● **YOUR OBJECTIVE**
Please go through the records below and return every line holding the word "Swift".
::::::::
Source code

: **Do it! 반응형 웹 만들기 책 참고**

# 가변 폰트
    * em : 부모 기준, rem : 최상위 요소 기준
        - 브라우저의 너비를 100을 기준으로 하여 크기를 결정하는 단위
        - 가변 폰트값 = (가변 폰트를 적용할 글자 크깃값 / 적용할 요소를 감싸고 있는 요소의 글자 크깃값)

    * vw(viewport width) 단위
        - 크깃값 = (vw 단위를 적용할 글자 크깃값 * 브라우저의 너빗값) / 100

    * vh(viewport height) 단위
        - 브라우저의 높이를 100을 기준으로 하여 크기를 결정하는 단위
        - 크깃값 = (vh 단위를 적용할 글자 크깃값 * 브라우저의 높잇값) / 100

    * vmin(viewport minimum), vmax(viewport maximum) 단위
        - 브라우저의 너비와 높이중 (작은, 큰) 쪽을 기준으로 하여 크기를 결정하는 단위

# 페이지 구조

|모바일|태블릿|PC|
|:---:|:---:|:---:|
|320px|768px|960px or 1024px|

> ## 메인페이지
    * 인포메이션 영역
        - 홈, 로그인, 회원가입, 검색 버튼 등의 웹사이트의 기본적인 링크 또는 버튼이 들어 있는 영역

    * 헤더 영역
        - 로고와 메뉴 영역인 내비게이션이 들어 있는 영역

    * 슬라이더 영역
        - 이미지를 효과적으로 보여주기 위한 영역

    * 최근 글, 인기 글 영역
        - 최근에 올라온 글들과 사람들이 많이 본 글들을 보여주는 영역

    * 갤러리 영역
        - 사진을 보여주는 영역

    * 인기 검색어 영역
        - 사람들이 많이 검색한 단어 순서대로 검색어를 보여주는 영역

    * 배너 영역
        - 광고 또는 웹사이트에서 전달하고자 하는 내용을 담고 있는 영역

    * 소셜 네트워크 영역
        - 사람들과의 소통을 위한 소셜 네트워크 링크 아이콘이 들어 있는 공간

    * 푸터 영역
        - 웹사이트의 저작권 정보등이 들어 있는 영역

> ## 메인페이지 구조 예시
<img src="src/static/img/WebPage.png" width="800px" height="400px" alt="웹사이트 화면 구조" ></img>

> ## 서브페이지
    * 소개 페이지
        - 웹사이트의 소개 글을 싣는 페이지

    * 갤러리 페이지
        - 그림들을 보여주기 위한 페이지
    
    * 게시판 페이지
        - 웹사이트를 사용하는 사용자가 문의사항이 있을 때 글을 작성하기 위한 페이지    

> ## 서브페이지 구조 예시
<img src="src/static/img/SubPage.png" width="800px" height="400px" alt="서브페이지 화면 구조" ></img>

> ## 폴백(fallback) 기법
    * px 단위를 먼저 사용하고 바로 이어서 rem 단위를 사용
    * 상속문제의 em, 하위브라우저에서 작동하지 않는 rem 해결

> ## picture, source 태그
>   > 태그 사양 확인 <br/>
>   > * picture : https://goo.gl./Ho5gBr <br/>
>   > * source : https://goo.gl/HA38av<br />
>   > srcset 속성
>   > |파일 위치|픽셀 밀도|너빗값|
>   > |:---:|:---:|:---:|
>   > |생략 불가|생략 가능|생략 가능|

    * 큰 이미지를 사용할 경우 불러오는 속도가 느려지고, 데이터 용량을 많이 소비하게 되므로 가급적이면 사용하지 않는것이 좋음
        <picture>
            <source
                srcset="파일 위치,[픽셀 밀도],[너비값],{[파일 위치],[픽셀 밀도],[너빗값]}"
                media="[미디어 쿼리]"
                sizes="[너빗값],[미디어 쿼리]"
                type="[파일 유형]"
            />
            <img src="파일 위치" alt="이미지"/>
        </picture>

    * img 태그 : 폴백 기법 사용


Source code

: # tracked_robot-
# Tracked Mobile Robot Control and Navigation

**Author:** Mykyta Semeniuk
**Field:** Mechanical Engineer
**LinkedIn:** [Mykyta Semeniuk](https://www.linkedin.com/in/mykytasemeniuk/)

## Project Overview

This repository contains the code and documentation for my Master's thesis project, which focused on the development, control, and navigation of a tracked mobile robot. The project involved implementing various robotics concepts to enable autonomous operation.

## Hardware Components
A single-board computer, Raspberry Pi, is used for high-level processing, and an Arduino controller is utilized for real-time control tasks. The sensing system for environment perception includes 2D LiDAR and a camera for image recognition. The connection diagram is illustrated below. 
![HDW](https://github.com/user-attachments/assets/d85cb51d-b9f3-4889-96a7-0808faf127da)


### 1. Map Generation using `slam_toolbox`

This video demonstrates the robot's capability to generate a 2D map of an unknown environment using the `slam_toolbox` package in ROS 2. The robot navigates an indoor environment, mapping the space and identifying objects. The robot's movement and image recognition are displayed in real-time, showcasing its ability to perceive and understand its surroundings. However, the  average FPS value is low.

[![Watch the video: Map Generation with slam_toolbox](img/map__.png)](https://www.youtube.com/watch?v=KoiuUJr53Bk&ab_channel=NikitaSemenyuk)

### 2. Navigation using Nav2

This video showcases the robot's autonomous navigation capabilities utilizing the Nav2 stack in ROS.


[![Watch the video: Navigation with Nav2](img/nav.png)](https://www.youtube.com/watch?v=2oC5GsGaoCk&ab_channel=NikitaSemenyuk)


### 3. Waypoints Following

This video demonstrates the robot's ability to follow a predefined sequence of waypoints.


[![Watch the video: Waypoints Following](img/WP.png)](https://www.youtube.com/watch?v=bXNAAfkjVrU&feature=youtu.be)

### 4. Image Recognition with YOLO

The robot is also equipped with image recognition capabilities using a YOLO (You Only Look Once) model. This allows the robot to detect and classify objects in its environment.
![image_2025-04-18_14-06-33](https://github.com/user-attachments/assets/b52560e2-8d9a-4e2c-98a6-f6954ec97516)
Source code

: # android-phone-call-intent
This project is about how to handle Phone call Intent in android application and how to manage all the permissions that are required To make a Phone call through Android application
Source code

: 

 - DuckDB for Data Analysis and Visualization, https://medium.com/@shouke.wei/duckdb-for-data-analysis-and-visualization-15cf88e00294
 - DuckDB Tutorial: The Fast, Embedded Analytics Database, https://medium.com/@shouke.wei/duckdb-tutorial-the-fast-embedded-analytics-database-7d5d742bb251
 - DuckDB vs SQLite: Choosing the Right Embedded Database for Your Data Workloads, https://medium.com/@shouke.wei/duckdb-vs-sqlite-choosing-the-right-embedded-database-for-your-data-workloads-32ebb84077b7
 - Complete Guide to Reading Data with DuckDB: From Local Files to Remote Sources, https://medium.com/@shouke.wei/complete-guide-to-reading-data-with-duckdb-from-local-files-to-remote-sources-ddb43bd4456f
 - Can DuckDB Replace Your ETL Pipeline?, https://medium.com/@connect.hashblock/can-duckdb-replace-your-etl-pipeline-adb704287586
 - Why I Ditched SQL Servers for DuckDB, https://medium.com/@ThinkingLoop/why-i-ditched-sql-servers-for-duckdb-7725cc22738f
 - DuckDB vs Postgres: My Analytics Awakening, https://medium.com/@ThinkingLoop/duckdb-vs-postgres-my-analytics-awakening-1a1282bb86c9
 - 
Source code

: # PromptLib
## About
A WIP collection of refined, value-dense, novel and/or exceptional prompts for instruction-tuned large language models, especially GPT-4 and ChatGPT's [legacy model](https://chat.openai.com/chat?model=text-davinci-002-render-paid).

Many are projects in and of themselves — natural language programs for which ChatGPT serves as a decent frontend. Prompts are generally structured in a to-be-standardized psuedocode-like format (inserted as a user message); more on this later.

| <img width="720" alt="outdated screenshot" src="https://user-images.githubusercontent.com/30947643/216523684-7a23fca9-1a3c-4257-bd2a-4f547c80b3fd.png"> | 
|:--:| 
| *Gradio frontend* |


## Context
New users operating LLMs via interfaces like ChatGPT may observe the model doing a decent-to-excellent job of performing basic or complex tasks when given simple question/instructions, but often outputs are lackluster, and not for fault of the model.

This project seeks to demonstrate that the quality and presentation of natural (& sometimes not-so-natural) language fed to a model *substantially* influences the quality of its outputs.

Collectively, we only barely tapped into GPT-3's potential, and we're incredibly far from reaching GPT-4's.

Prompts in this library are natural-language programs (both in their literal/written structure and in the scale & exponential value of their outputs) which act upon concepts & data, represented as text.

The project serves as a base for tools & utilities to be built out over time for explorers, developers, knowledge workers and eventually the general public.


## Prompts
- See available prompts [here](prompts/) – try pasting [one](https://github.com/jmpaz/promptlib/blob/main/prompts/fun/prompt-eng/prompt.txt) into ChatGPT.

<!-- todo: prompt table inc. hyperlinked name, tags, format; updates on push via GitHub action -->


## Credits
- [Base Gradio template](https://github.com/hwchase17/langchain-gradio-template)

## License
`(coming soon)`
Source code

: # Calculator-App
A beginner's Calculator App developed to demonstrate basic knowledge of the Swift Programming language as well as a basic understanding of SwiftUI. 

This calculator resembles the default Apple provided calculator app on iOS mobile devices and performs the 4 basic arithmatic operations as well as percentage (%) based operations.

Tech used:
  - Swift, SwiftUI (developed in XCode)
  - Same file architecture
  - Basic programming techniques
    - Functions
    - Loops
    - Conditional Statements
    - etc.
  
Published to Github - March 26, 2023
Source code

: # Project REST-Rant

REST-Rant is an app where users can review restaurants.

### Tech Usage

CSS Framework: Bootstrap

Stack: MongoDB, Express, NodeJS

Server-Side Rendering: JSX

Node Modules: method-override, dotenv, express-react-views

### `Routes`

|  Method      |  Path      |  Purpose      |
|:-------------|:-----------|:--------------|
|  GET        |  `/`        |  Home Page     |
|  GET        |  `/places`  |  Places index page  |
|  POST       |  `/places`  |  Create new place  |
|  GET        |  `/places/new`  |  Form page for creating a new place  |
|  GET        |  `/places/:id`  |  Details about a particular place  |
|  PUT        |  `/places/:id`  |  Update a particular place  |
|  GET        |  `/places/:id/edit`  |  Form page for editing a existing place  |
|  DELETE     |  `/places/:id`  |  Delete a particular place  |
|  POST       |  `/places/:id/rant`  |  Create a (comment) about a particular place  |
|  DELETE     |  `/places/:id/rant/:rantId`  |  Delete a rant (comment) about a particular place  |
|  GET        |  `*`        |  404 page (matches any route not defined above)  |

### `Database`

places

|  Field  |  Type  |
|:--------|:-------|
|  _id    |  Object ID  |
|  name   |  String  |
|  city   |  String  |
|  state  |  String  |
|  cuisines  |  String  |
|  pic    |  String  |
::::::::
● **OUTPUT OF THE TASK**
A beginner's Calculator App developed to demonstrate basic knowledge of the Swift Programming language as well as a basic understanding of SwiftUI. 
  - Swift, SwiftUI (developed in XCode)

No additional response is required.